MONTREAL — Coach Marc Trestman plans to return to Montreal next season and so does quarterback Anthony Calvillo, so there is no reason to expect that the Alouettes won’t be contending for a second straight Grey Cup.
Very few changes are anticipated for a club that went a team-record 15-3 in the regular season and then pulled off an unlikely, last-play 28-27 victory over the Saskatchewan Roughriders in the Grey Cup game last Sunday.
The win snapped a four-game losing streak in Grey Cup games since 2003, but the fact that the Alouettes have been to the CFL championship game seven times since 2000, winning twice, speaks to their ability to produce contending teams year after year.
The 37-year-old Calvillo, named the CFL’s outstanding player for a second straight season, told reporters Tuesday he will be back in 2010.
Centre Bryan Chiu, an Alouette since 1997, and slotback Ben Cahoon, who joined a year later, both said they would decide over the off-season whether to return next year.
But losing any one player would not likely set the team back as much as it would if they lost Trestman, the earnest second-year coach whose innovative offensive schemes and detailed mental and physical planning were a large part of the team’s success.
There have been reports that some NFL clubs — Buffalo and Oakland are sometimes mentioned — are interested in giving him the chance to be an NFL head coach.
He spent nearly three decades as a quarterbacks coach and offensive co-ordinator before heading north to join the Alouettes in 2008.
“I plan on coming back next year,” Trestman said Tuesday as the Alouettes gathered at Olympic Stadium to digest their championship. “When your team has success and you’re the head coach, rumours are going to go out and people are going to blog.
“Right now, there’s nothing in my mind other than enjoying this moment with my players.”
Trestman is under contract for next season, but anything can happen in pro sports and plans can change.
Or, as he put it:
“I can see myself being here. I can’t speak for the future. I have no crystal ball. I love what I’m doing.
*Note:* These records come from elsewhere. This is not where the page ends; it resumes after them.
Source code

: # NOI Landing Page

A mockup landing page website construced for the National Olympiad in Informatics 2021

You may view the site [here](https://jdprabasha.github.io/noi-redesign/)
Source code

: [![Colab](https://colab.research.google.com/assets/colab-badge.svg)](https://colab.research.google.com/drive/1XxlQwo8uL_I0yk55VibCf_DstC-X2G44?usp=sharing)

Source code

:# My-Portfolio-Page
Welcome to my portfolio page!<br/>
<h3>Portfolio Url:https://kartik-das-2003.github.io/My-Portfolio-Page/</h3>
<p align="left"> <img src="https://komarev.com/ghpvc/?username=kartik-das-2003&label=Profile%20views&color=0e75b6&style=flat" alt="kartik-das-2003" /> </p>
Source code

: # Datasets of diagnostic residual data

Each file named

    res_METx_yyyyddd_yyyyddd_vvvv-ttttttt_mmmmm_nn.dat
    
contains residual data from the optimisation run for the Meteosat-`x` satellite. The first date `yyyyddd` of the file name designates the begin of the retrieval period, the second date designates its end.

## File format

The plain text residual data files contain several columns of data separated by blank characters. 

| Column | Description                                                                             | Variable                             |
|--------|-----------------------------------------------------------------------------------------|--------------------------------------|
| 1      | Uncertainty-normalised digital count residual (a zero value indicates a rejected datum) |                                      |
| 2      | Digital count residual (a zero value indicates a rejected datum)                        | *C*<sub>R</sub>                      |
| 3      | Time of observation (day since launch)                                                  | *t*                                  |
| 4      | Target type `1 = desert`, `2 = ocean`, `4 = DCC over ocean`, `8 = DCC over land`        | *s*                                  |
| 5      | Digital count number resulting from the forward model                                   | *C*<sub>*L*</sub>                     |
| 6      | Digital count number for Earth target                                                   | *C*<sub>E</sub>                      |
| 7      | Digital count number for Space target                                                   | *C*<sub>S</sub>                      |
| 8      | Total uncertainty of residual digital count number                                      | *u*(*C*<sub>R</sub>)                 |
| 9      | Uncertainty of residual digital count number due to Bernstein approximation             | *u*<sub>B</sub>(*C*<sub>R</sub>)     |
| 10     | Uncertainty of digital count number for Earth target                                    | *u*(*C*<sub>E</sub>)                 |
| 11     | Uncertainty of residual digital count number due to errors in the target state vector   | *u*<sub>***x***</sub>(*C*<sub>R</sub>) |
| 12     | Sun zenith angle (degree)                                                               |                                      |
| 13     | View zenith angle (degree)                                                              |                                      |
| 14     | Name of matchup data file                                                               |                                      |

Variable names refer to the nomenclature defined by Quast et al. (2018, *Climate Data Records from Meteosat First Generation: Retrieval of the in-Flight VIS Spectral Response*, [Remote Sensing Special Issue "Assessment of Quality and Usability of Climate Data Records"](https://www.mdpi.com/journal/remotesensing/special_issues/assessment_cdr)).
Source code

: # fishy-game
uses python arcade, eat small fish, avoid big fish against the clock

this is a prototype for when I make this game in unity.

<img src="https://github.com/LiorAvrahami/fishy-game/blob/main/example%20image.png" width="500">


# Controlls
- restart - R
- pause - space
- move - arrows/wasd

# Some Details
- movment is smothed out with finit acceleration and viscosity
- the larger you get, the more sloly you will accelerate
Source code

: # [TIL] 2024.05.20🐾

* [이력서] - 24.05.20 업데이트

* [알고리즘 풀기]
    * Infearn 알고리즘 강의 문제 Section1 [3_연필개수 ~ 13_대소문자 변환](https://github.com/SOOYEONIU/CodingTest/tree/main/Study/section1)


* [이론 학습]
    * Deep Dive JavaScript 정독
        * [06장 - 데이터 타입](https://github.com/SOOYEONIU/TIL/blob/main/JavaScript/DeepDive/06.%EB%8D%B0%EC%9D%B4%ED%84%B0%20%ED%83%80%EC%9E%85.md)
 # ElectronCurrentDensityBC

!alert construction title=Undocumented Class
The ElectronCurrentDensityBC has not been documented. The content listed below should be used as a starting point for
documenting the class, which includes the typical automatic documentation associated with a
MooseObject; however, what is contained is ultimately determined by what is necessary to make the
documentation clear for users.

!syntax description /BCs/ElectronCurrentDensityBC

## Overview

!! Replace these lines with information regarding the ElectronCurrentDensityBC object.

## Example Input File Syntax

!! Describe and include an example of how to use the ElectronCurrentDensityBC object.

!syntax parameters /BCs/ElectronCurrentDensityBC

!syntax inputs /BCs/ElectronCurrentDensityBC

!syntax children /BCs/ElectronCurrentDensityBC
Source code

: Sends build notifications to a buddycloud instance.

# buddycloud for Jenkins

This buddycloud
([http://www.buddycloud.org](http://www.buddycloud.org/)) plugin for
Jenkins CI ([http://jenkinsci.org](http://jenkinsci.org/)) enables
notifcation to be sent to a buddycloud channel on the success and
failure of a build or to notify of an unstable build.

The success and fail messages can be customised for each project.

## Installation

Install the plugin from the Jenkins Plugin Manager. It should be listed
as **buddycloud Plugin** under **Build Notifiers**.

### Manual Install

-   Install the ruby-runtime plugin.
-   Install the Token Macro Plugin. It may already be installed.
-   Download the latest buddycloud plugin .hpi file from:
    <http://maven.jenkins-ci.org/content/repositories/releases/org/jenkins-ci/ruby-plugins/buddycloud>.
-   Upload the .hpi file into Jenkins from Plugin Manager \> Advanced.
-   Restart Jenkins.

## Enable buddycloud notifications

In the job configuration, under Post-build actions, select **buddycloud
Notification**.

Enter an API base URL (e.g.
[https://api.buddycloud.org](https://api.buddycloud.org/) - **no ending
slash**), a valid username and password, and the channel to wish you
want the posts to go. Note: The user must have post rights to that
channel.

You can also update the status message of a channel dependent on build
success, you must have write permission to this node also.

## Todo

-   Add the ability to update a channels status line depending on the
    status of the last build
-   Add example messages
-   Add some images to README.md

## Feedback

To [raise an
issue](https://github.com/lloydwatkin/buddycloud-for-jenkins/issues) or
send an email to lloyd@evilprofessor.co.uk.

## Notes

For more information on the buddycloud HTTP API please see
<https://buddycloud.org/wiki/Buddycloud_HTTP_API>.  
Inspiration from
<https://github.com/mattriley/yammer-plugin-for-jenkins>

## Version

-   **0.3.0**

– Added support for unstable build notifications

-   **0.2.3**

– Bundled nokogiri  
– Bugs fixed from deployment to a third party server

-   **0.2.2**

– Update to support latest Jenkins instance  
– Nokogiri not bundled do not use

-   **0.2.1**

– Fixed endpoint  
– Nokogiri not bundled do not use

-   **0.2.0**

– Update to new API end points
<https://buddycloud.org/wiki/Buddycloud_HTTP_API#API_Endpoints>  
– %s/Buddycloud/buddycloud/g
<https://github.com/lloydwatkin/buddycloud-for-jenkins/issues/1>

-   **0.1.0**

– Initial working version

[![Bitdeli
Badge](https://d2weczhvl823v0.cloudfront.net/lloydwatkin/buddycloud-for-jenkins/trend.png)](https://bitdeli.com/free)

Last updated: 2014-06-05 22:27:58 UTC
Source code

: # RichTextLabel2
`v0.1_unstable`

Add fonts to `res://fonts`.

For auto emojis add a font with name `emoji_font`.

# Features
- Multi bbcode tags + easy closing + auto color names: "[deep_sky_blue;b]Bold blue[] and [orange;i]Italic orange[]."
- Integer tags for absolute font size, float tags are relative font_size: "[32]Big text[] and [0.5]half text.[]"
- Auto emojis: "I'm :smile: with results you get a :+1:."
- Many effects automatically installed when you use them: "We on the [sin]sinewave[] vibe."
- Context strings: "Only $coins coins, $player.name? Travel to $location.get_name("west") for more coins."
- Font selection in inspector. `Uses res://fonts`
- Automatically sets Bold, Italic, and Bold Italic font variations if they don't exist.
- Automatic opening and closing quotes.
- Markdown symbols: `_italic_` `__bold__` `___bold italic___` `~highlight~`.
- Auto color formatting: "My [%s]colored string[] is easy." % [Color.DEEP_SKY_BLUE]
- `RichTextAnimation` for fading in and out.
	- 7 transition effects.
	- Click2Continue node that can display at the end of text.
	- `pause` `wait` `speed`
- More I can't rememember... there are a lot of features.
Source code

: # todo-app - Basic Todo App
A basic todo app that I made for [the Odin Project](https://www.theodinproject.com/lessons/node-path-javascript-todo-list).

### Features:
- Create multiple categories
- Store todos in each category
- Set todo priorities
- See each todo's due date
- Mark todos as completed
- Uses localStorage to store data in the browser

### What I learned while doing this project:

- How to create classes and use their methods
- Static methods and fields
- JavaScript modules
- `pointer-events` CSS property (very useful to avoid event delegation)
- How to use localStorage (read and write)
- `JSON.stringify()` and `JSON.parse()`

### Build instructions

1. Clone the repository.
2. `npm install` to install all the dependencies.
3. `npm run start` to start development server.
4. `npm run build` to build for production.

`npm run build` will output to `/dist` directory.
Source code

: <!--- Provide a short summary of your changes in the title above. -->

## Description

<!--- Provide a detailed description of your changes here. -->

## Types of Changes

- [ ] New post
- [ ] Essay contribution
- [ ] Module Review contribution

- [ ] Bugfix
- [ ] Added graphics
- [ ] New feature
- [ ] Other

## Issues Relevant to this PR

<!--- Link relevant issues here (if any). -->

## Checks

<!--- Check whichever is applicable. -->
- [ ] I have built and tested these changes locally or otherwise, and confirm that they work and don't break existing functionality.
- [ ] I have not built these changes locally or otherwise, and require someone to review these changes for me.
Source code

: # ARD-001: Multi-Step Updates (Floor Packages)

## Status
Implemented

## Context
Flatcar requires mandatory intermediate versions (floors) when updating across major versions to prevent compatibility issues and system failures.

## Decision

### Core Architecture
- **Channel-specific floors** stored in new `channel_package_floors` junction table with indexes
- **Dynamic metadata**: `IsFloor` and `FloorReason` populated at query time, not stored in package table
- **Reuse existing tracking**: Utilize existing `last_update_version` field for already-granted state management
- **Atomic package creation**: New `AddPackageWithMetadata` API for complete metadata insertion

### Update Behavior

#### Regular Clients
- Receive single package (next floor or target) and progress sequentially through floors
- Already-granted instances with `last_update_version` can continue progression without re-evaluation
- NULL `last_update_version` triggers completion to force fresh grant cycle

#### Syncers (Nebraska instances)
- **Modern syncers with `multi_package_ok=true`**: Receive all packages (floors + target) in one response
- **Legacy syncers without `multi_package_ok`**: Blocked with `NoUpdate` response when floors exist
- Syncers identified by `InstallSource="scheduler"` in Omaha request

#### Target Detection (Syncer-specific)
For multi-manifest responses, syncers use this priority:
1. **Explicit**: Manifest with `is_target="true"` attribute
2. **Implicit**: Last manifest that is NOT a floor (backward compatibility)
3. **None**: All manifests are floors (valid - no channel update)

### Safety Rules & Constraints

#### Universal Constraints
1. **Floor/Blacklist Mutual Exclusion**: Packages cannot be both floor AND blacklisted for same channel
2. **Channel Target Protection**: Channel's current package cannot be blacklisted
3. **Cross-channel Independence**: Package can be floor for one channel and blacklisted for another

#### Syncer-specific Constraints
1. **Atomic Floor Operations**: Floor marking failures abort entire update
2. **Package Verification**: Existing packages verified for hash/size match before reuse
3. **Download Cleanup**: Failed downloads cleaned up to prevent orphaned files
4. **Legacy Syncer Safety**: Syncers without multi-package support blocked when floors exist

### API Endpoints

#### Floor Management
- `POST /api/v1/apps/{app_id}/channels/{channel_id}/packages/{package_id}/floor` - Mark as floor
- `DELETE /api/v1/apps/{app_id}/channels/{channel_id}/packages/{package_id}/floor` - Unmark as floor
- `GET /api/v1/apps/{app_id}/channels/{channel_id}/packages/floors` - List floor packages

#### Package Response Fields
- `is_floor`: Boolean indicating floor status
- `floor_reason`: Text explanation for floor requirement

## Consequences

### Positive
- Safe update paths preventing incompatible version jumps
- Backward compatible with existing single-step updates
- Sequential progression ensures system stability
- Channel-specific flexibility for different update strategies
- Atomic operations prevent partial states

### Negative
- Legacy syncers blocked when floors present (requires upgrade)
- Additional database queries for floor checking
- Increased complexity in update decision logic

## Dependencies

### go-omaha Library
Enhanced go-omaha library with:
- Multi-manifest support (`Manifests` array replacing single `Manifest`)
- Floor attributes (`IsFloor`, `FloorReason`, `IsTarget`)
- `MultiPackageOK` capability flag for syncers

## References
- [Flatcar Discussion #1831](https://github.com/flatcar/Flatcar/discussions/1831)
I have a great owner (Robert Wetenhall), a great president (Larry Smith), a great general manager (Jim Popp) who saw something in me no one else has seen in the 30 years I’ve been in the business, and I appreciate and respect him.”
Today, he plans to be with his players and coaches as the team is given a parade down Ste-Catherine Street to celebrate its sixth Grey Cup.
On Friday, he’ll head home to rejoin his wife and two daughters, who spend the season away from him at their home in Raleigh, N.C.
Popp’s ability to find talent is the main reason the Alouettes are 164-87-1 since rejoining the CFL after a 10-year hiatus in 1996.
He was there from Day 1, and their only season with a losing record was in 2007 when he served as head coach during a rebuilding year and went 8-10.
The next season, Trestman was hired.
“The talent (Popp) brings in is unparalleled in this league,” said Chiu. “When we have injuries, guys are ready to step in and go.
“People want to be here. There are a lot of guys on this team who could go elsewhere for a lot more money but don’t because of the environment we’ve created here, the success we’ve had, and how everyone’s embraced us here. Everyone wants that shot to be a champion. Everyone knows we’ll be contenders every year.”
The Alouettes lost a Grey Cup in 2000 with Charlie Taaffe as coach, won in 2002 but then lost against in 2003, 2005 and 2006 under Don Matthews.
Trestman lost a Grey Cup game at home to Calgary last season, and got his title thanks largely to a too many men on the field call against Saskatchewan on the next-to-last play on Sunday, although the Alouettes outscored the Riders 25-10 in the second half.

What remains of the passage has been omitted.